Files
model-research/findings/2026-05-09-61-regulatory-completeness-analysis.md

5.3 KiB

Finding #61: Regulatory Completeness Analysis

Date: 2026-05-09 Lens: Regulatory completeness analysis — does the document correctly implement referenced regulatory requirements? Document: gargoyle wash-sale-tracking.md (159 lines)

Task

Analyze wash sale tracking design document for regulatory compliance gaps — does the implementation correctly capture all requirements from IRC §1091, Treasury Regulations §1.1091-1, and IRS Publication 550?

Results

Model Output tokens Reasoning tokens Findings
GPT-5 10,460 8,832 10
Claude Opus 4.5 2,227 (internal) 11
Claude Sonnet 4 1,276 (internal) 10

Common Ground (all 3 identified)

  • Cross-account/IRA wash sale detection missing (CRITICAL) — IRC §1091 applies across all taxpayer accounts; IRA losses are permanently disallowed, not deferred
  • Substantially identical definition too narrow — misses ADRs vs ordinary shares, preferred vs common, etc.
  • Trade date vs settlement date ambiguity — IRS uses trade date for 61-day window
  • Multiple replacement lots allocation unclear — no FIFO or ordering rule specified
  • 1099-B reconciliation requirements missing — broker vs platform calculations may differ

GPT-5 Unique Findings

  • Pairwise detection over-disallowance: Share-level ledger needed; current pairwise model can disallow same loss multiple times across multiple replacement lots
  • Lot-level vs share-level adjustments: Basis and holding period adjustments described at lot level, not share level; partial overlap would incorrectly adjust entire replacement lot
  • Corporate action false positives: Splits/dividends creating "new lots" would trigger false wash sales (these aren't purchases under IRC §1091)
  • Short sale wash sale rules: Window measured differently for shorts (30 days before short sale through 30 days after close); document silent on shorts
  • Pre-sale/post-sale allocation determinism: No deterministic rule for allocating disallowed loss when both pre-sale and post-sale purchases exist

Opus Unique Findings

  • IRA loss permanently lost: Uniquely emphasized that IRA wash sales don't just defer losses — the loss is permanently unrecoverable (can't add to IRA basis).
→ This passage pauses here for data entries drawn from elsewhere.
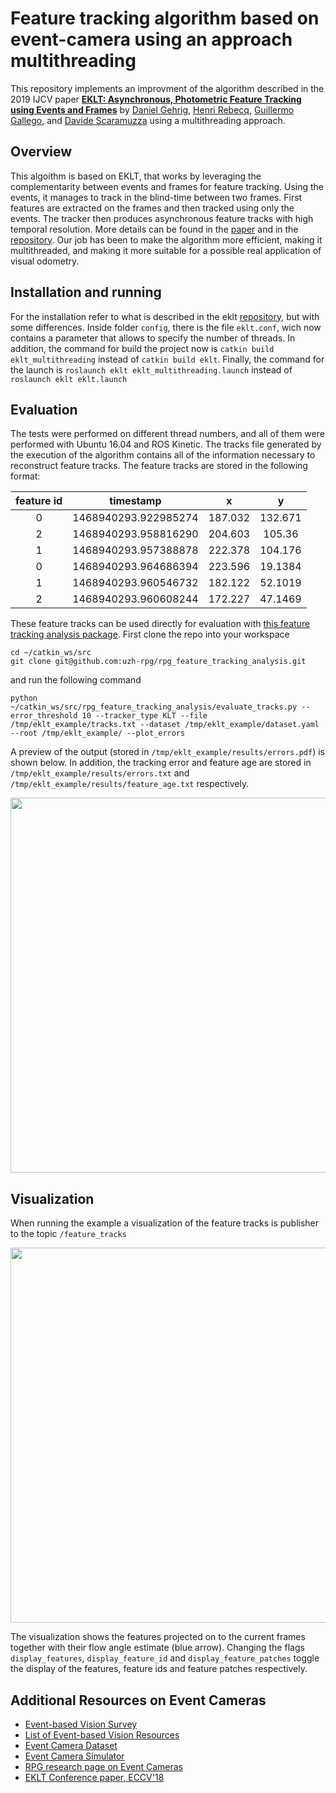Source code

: # Feature tracking algorithm based on event-camera using an approach multithreading

This repository implements an improvment of the algorithm described in the 2019 IJCV paper [**EKLT: Asynchronous, Photometric Feature Tracking using Events and Frames**](http://rpg.ifi.uzh.ch/docs/IJCV19_Gehrig.pdf) by [Daniel Gehrig](https://danielgehrig18.github.io/), [Henri Rebecq](http://henri.rebecq.fr), [Guillermo Gallego](http://www.guillermogallego.es), and [Davide Scaramuzza](http://rpg.ifi.uzh.ch/people_scaramuzza.html) using a multithreading approach.


## Overview

This algoithm is based on EKLT, that works by leveraging the complementarity between events and frames for feature tracking. Using the events, it manages to track in the blind-time between two frames. First features are extracted on the frames and then tracked using only the events. The tracker then produces asynchronous feature tracks with high temporal resolution. More 
details can be found in the [paper](http://rpg.ifi.uzh.ch/docs/IJCV19_Gehrig.pdf) and in the [repository](https://github.com/uzh-rpg/rpg_eklt). Our job has been to make the algorithm more efficient, making it multithreaded, and making it more suitable for a possible real application of visual odometry.

## Installation and running

For the installation refer to what is described in the eklt [repository](https://github.com/uzh-rpg/rpg_eklt), but with some differences. Inside folder `config`, there is the file `eklt.conf`, wich now contains a parameter that allows to specify the number of threads. In addition, the command for build the project now is `catkin build eklt_multithreading` instead of `catkin build eklt`. Finally, the command for the launch is `roslaunch eklt eklt_multithreading.launch` instead of `roslaunch eklt eklt.launch`


## Evaluation

The tests were performed on different thread numbers, and all of them were performed with Ubuntu 16.04 and ROS Kinetic.
The tracks file generated by the execution of the algorithm contains all of the information necessary to reconstruct feature tracks. The feature tracks are stored in the following format:

|feature id| timestamp          | x     | y     |
|:--------:|:------------------:|:-----:|:-----:|
|0         |1468940293.922985274|187.032|132.671|
|2         |1468940293.958816290|204.603|105.36 |
|1         |1468940293.957388878|222.378|104.176|
|0         |1468940293.964686394|223.596|19.1384|
|1         |1468940293.960546732|182.122|52.1019|
|2         |1468940293.960608244|172.227|47.1469|


These feature tracks can be used directly for evaluation with [this feature tracking analysis package](https://github.com/uzh-rpg/rpg_feature_tracking_analysis). First clone the repo into your workspace 
    
    cd ~/catkin_ws/src
    git clone git@github.com:uzh-rpg/rpg_feature_tracking_analysis.git
 
 and run the following command

    python ~/catkin_ws/src/rpg_feature_tracking_analysis/evaluate_tracks.py --error_threshold 10 --tracker_type KLT --file /tmp/eklt_example/tracks.txt --dataset /tmp/eklt_example/dataset.yaml --root /tmp/eklt_example/ --plot_errors

A preview of the output (stored in `/tmp/eklt_example/results/errors.pdf`) is shown below. In addition, the tracking error and feature age are stored in `/tmp/eklt_example/results/errors.txt` and `/tmp/eklt_example/results/feature_age.txt` respectively. 

<img src="images/errors.png" width="600">

## Visualization

When running the example a visualization of the feature tracks is publisher to the topic `/feature_tracks`

<img src="images/feature_tracks_preview.png" width="600">

The visualization shows the features projected on to the current frames together with their flow angle estimate (blue arrow). Changing the flags `display_features`, `display_feature_id` and `display_feature_patches` toggle the display of the features, feature ids and feature patches respectively.

## Additional Resources on Event Cameras

* [Event-based Vision Survey](http://rpg.ifi.uzh.ch/docs/EventVisionSurvey.pdf)
* [List of Event-based Vision Resources](https://github.com/uzh-rpg/event-based_vision_resources)
* [Event Camera Dataset](http://rpg.ifi.uzh.ch/davis_data.html)
* [Event Camera Simulator](http://rpg.ifi.uzh.ch/esim)
* [RPG research page on Event Cameras](http://rpg.ifi.uzh.ch/research_dvs.html)
* [EKLT Conference paper, ECCV'18](http://rpg.ifi.uzh.ch/docs/ECCV18_Gehrig.pdf)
Document's unconditional basis adjustment would mislead users.
  • Option exercise/assignment as purchases: Treasury Reg §1.1091-1(a) explicitly includes "contract or option" acquisitions; exercising a call or being assigned on a short put is a purchase for wash sale purposes
  • Merger continuity: Company A → Company B reorganization may leave A and B "substantially identical"; stable instrument identifier approach may miss this
  • Chained wash sales: Replacement lot sold at a loss triggering another wash sale with third lot — holding period chains through multiple replacements

Sonnet Unique Findings

  • Constructive ownership rules: Treasury Reg §1.1091-1(c) covers related parties (spouse, controlled corps, partnerships) — missing from design
  • Stock rights and dividends: Treasury Reg §1.1091-1(g) addresses how these affect "substantially identical" and basis calculations
  • Dealer exception: Treasury Reg §1.1091-1(b) exempts securities dealers — out of scope but not documented

Key Insights

GPT-5's Exhaustive Regulatory Enumeration

GPT-5's 8,832 reasoning tokens enabled systematic cross-referencing between document claims and IRC/Treasury Reg sections. It explicitly enumerated pairwise allocation edge cases that would cause mathematical over-disallowance. This is the same exhaustive enumeration pattern seen in Finding #58 (state machine completeness) and Finding #59 (convention rule gaps).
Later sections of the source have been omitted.